*Saved entries*.

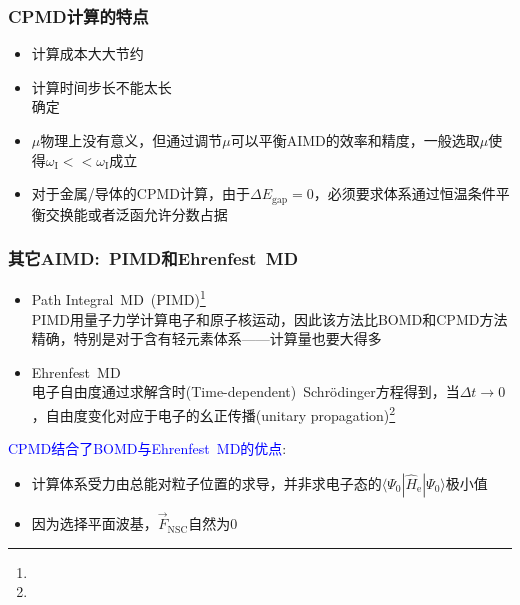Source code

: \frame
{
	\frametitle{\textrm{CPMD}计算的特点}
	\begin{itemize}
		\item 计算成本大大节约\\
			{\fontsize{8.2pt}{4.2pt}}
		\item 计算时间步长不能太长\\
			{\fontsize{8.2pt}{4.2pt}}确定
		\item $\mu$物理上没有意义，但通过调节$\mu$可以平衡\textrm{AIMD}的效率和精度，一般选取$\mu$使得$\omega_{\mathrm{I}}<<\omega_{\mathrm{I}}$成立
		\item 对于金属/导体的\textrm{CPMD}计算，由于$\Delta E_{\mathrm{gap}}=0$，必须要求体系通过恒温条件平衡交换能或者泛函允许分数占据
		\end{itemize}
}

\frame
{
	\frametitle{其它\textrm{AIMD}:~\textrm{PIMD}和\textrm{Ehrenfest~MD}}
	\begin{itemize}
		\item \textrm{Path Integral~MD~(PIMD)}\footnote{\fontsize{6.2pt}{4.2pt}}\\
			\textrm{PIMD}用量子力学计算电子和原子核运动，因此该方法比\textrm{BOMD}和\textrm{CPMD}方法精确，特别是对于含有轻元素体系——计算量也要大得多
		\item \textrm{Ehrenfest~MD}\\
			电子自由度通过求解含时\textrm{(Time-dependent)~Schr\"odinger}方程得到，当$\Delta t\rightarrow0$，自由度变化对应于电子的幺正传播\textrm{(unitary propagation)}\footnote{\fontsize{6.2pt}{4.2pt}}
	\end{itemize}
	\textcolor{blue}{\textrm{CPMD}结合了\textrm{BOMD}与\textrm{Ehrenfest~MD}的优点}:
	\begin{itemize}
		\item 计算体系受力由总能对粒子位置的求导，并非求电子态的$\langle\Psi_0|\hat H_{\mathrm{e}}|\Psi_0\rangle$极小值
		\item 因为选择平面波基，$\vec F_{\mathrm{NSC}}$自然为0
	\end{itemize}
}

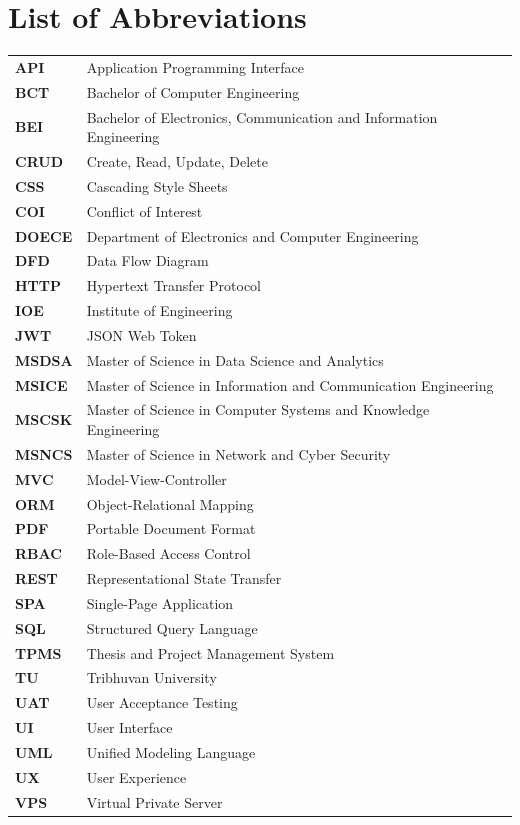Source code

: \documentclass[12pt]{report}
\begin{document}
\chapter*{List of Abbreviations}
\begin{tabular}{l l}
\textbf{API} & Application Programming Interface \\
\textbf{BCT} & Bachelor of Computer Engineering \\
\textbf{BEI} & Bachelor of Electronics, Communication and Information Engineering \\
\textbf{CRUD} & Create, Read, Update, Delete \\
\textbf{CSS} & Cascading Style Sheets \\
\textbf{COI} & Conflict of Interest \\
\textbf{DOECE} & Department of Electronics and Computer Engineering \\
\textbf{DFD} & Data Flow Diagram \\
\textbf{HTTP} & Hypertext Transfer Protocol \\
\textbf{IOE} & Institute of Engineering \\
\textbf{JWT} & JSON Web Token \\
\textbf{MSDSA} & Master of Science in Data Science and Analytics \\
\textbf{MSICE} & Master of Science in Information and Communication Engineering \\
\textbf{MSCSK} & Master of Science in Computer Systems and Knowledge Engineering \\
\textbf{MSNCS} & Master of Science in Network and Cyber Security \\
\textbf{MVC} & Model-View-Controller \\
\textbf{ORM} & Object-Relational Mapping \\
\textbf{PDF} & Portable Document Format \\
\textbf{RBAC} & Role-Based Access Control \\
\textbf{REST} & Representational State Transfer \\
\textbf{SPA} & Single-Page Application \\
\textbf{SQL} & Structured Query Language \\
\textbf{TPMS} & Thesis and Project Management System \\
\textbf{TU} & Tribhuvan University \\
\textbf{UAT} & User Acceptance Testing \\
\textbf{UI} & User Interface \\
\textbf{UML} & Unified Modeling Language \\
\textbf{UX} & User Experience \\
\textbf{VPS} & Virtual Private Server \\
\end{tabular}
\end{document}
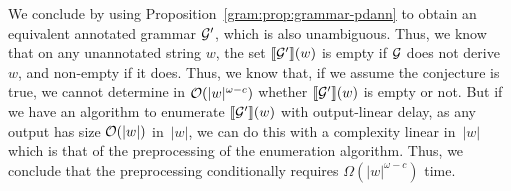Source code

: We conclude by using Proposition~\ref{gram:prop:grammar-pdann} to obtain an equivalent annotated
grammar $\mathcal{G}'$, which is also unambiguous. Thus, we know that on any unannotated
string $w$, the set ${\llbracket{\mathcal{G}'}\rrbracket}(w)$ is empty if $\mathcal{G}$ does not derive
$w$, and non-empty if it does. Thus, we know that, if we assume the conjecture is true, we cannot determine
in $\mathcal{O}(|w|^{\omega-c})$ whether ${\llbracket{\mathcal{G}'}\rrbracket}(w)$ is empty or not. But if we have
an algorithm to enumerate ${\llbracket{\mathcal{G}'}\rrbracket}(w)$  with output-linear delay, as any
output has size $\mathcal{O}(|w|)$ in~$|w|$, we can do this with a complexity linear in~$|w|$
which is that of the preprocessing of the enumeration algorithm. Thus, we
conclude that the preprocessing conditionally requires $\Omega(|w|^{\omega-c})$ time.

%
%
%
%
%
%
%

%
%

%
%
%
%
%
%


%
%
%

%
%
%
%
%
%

*Required work*. Each line in the records that carries "which" must be copied out.

*Response for this exercise*.
grammar $\mathcal{G}'$, which is also unambiguous. Thus, we know that on any unannotated
which is that of the preprocessing of the enumeration algorithm. Thus, we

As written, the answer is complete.